Return each record verbatim, images excluded.

(Extracted data entries)
==============================
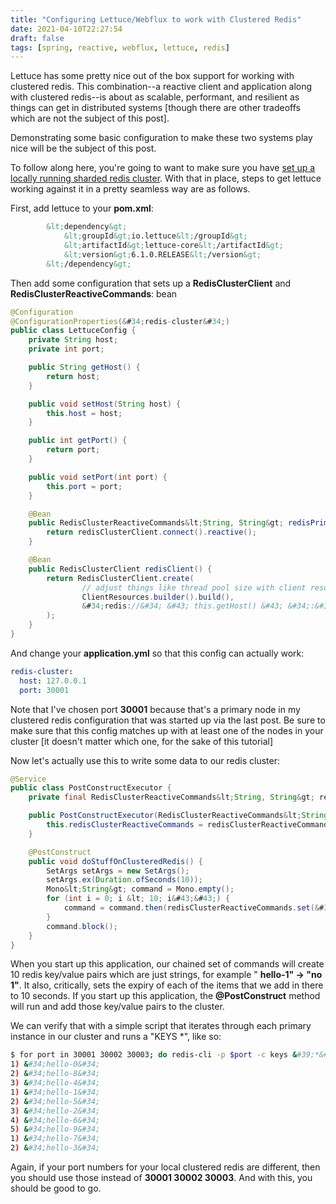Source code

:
 ```yaml
---
title: "Configuring Lettuce/Webflux to work with Clustered Redis"
date: 2021-04-10T22:27:54
draft: false
tags: [spring, reactive, webflux, lettuce, redis]
---
```


Lettuce has some pretty nice out of the box support for working with clustered redis. This combination--a reactive client and application along with clustered redis--is about as scalable, performant, and resilient as things can get in distributed systems \[though there are other tradeoffs which are not the subject of this post\].

Demonstrating some basic configuration to make these two systems play nice will be the subject of this post.

To follow along here, you&#39;re going to want to make sure you have [set up a locally running sharded redis cluster](https://nickolasfisher.com/blog/Bootstrap-a-Local-Sharded-Redis-Cluster-in-Five-Minutes). With that in place, steps to get lettuce working against it in a pretty seamless way are as follows.

First, add lettuce to your **pom.xml**:

```xml
        &lt;dependency&gt;
            &lt;groupId&gt;io.lettuce&lt;/groupId&gt;
            &lt;artifactId&gt;lettuce-core&lt;/artifactId&gt;
            &lt;version&gt;6.1.0.RELEASE&lt;/version&gt;
        &lt;/dependency&gt;

```

Then add some configuration that sets up a **RedisClusterClient** and **RedisClusterReactiveCommands**: bean

```java
@Configuration
@ConfigurationProperties(&#34;redis-cluster&#34;)
public class LettuceConfig {
    private String host;
    private int port;

    public String getHost() {
        return host;
    }

    public void setHost(String host) {
        this.host = host;
    }

    public int getPort() {
        return port;
    }

    public void setPort(int port) {
        this.port = port;
    }

    @Bean
    public RedisClusterReactiveCommands&lt;String, String&gt; redisPrimaryReactiveCommands(RedisClusterClient redisClusterClient) {
        return redisClusterClient.connect().reactive();
    }

    @Bean
    public RedisClusterClient redisClient() {
        return RedisClusterClient.create(
                // adjust things like thread pool size with client resources
                ClientResources.builder().build(),
                &#34;redis://&#34; &#43; this.getHost() &#43; &#34;:&#34; &#43; this.getPort()
        );
    }
}

```

And change your **application.yml** so that this config can actually work:

```yaml
redis-cluster:
  host: 127.0.0.1
  port: 30001

```

Note that I&#39;ve chosen port **30001** because that&#39;s a primary node in my clustered redis configuration that was started up via the last post. Be sure to make sure that this config matches up with at least one of the nodes in your cluster \[it doesn&#39;t matter which one, for the sake of this tutorial\]

Now let&#39;s actually use this to write some data to our redis cluster:

```java
@Service
public class PostConstructExecutor {
    private final RedisClusterReactiveCommands&lt;String, String&gt; redisClusterReactiveCommands;

    public PostConstructExecutor(RedisClusterReactiveCommands&lt;String, String&gt; redisClusterReactiveCommands) {
        this.redisClusterReactiveCommands = redisClusterReactiveCommands;
    }

    @PostConstruct
    public void doStuffOnClusteredRedis() {
        SetArgs setArgs = new SetArgs();
        setArgs.ex(Duration.ofSeconds(10));
        Mono&lt;String&gt; command = Mono.empty();
        for (int i = 0; i &lt; 10; i&#43;&#43;) {
            command = command.then(redisClusterReactiveCommands.set(&#34;hello-&#34; &#43; i, &#34;no &#34; &#43; i, setArgs));
        }
        command.block();
    }
}

```

When you start up this application, our chained set of commands will create 10 redis key/value pairs which are just strings, for example &#34; **hello-1&#34; -&gt; &#34;no 1&#34;**. It also, critically, sets the expiry of each of the items that we add in there to 10 seconds. If you start up this application, the **@PostConstruct** method will run and add those key/value pairs to the cluster.

We can verify that with a simple script that iterates through each primary instance in our cluster and runs a &#34;KEYS \*&#34;, like so:

```bash
$ for port in 30001 30002 30003; do redis-cli -p $port -c keys &#39;*&#39;; done
1) &#34;hello-0&#34;
2) &#34;hello-8&#34;
3) &#34;hello-4&#34;
1) &#34;hello-1&#34;
2) &#34;hello-5&#34;
3) &#34;hello-2&#34;
4) &#34;hello-6&#34;
5) &#34;hello-9&#34;
1) &#34;hello-7&#34;
2) &#34;hello-3&#34;

```

Again, if your port numbers for your local clustered redis are different, then you should use those instead of **30001 30002 30003**. And with this, you should be good to go.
==============================
> PROBLEM SOLUTION
Source code

:
 ```yaml
---
title: "Configuring Lettuce/Webflux to work with Clustered Redis"
date: 2021-04-10T22:27:54
draft: false
tags: [spring, reactive, webflux, lettuce, redis]
---
```


Lettuce has some pretty nice out of the box support for working with clustered redis. This combination--a reactive client and application along with clustered redis--is about as scalable, performant, and resilient as things can get in distributed systems \[though there are other tradeoffs which are not the subject of this post\].

Demonstrating some basic configuration to make these two systems play nice will be the subject of this post.

To follow along here, you&#39;re going to want to make sure you have [set up a locally running sharded redis cluster](https://nickolasfisher.com/blog/Bootstrap-a-Local-Sharded-Redis-Cluster-in-Five-Minutes). With that in place, steps to get lettuce working against it in a pretty seamless way are as follows.

First, add lettuce to your **pom.xml**:

```xml
        &lt;dependency&gt;
            &lt;groupId&gt;io.lettuce&lt;/groupId&gt;
            &lt;artifactId&gt;lettuce-core&lt;/artifactId&gt;
            &lt;version&gt;6.1.0.RELEASE&lt;/version&gt;
        &lt;/dependency&gt;

```

Then add some configuration that sets up a **RedisClusterClient** and **RedisClusterReactiveCommands**: bean

```java
@Configuration
@ConfigurationProperties(&#34;redis-cluster&#34;)
public class LettuceConfig {
    private String host;
    private int port;

    public String getHost() {
        return host;
    }

    public void setHost(String host) {
        this.host = host;
    }

    public int getPort() {
        return port;
    }

    public void setPort(int port) {
        this.port = port;
    }

    @Bean
    public RedisClusterReactiveCommands&lt;String, String&gt; redisPrimaryReactiveCommands(RedisClusterClient redisClusterClient) {
        return redisClusterClient.connect().reactive();
    }

    @Bean
    public RedisClusterClient redisClient() {
        return RedisClusterClient.create(
                // adjust things like thread pool size with client resources
                ClientResources.builder().build(),
                &#34;redis://&#34; &#43; this.getHost() &#43; &#34;:&#34; &#43; this.getPort()
        );
    }
}

```

And change your **application.yml** so that this config can actually work:

```yaml
redis-cluster:
  host: 127.0.0.1
  port: 30001

```

Note that I&#39;ve chosen port **30001** because that&#39;s a primary node in my clustered redis configuration that was started up via the last post. Be sure to make sure that this config matches up with at least one of the nodes in your cluster \[it doesn&#39;t matter which one, for the sake of this tutorial\]

Now let&#39;s actually use this to write some data to our redis cluster:

```java
@Service
public class PostConstructExecutor {
    private final RedisClusterReactiveCommands&lt;String, String&gt; redisClusterReactiveCommands;

    public PostConstructExecutor(RedisClusterReactiveCommands&lt;String, String&gt; redisClusterReactiveCommands) {
        this.redisClusterReactiveCommands = redisClusterReactiveCommands;
    }

    @PostConstruct
    public void doStuffOnClusteredRedis() {
        SetArgs setArgs = new SetArgs();
        setArgs.ex(Duration.ofSeconds(10));
        Mono&lt;String&gt; command = Mono.empty();
        for (int i = 0; i &lt; 10; i&#43;&#43;) {
            command = command.then(redisClusterReactiveCommands.set(&#34;hello-&#34; &#43; i, &#34;no &#34; &#43; i, setArgs));
        }
        command.block();
    }
}

```

When you start up this application, our chained set of commands will create 10 redis key/value pairs which are just strings, for example &#34; **hello-1&#34; -&gt; &#34;no 1&#34;**. It also, critically, sets the expiry of each of the items that we add in there to 10 seconds. If you start up this application, the **@PostConstruct** method will run and add those key/value pairs to the cluster.

We can verify that with a simple script that iterates through each primary instance in our cluster and runs a &#34;KEYS \*&#34;, like so:

```bash
$ for port in 30001 30002 30003; do redis-cli -p $port -c keys &#39;*&#39;; done
1) &#34;hello-0&#34;
2) &#34;hello-8&#34;
3) &#34;hello-4&#34;
1) &#34;hello-1&#34;
2) &#34;hello-5&#34;
3) &#34;hello-2&#34;
4) &#34;hello-6&#34;
5) &#34;hello-9&#34;
1) &#34;hello-7&#34;
2) &#34;hello-3&#34;

```

Again, if your port numbers for your local clustered redis are different, then you should use those instead of **30001 30002 30003**. And with this, you should be good to go.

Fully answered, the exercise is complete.